--- Task ---
Print every line below exactly. Skip the pictures.

--- Data provided ---

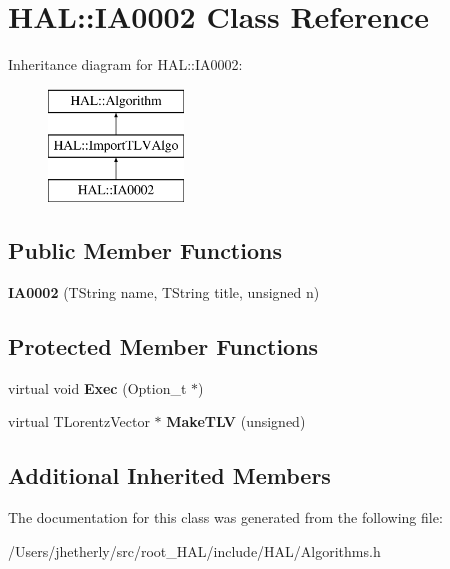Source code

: \hypertarget{class_h_a_l_1_1_i_a0002}{\section{H\-A\-L\-:\-:I\-A0002 Class Reference}
\label{class_h_a_l_1_1_i_a0002}
}
Inheritance diagram for H\-A\-L\-:\-:I\-A0002\-:\begin{figure}[H]
\begin{center}
\leavevmode
\includegraphics[height=3.000000cm]{class_h_a_l_1_1_i_a0002}
\end{center}
\end{figure}
\subsection*{Public Member Functions}
\begin{DoxyCompactItemize}
\item 
\hypertarget{class_h_a_l_1_1_i_a0002_a81c04000d15411704c132cb249c2c382}{{\bfseries I\-A0002} (T\-String name, T\-String title, unsigned n)}\label{class_h_a_l_1_1_i_a0002_a81c04000d15411704c132cb249c2c382}

\end{DoxyCompactItemize}
\subsection*{Protected Member Functions}
\begin{DoxyCompactItemize}
\item 
\hypertarget{class_h_a_l_1_1_i_a0002_a364552f858102f8dce07701cc665101f}{virtual void {\bfseries Exec} (Option\-\_\-t $\ast$)}\label{class_h_a_l_1_1_i_a0002_a364552f858102f8dce07701cc665101f}

\item 
\hypertarget{class_h_a_l_1_1_i_a0002_a2b602a3be3bc043b8d8b5423f759361b}{virtual T\-Lorentz\-Vector $\ast$ {\bfseries Make\-T\-L\-V} (unsigned)}\label{class_h_a_l_1_1_i_a0002_a2b602a3be3bc043b8d8b5423f759361b}

\end{DoxyCompactItemize}
\subsection*{Additional Inherited Members}


The documentation for this class was generated from the following file\-:\begin{DoxyCompactItemize}
\item 
/\-Users/jhetherly/src/root\-\_\-\-H\-A\-L/include/\-H\-A\-L/Algorithms.\-h\end{DoxyCompactItemize}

--- Answer to this exercise ---
Source code

: \hypertarget{class_h_a_l_1_1_i_a0002}{\section{H\-A\-L\-:\-:I\-A0002 Class Reference}
\label{class_h_a_l_1_1_i_a0002}
}
Inheritance diagram for H\-A\-L\-:\-:I\-A0002\-:\begin{figure}[H]
\begin{center}
\leavevmode
\includegraphics[height=3.000000cm]{class_h_a_l_1_1_i_a0002}
\end{center}
\end{figure}
\subsection*{Public Member Functions}
\begin{DoxyCompactItemize}
\item 
\hypertarget{class_h_a_l_1_1_i_a0002_a81c04000d15411704c132cb249c2c382}{{\bfseries I\-A0002} (T\-String name, T\-String title, unsigned n)}\label{class_h_a_l_1_1_i_a0002_a81c04000d15411704c132cb249c2c382}

\end{DoxyCompactItemize}
\subsection*{Protected Member Functions}
\begin{DoxyCompactItemize}
\item 
\hypertarget{class_h_a_l_1_1_i_a0002_a364552f858102f8dce07701cc665101f}{virtual void {\bfseries Exec} (Option\-\_\-t $\ast$)}\label{class_h_a_l_1_1_i_a0002_a364552f858102f8dce07701cc665101f}

\item 
\hypertarget{class_h_a_l_1_1_i_a0002_a2b602a3be3bc043b8d8b5423f759361b}{virtual T\-Lorentz\-Vector $\ast$ {\bfseries Make\-T\-L\-V} (unsigned)}\label{class_h_a_l_1_1_i_a0002_a2b602a3be3bc043b8d8b5423f759361b}

\end{DoxyCompactItemize}
\subsection*{Additional Inherited Members}


The documentation for this class was generated from the following file\-:\begin{DoxyCompactItemize}
\item 
/\-Users/jhetherly/src/root\-\_\-\-H\-A\-L/include/\-H\-A\-L/Algorithms.\-h\end{DoxyCompactItemize}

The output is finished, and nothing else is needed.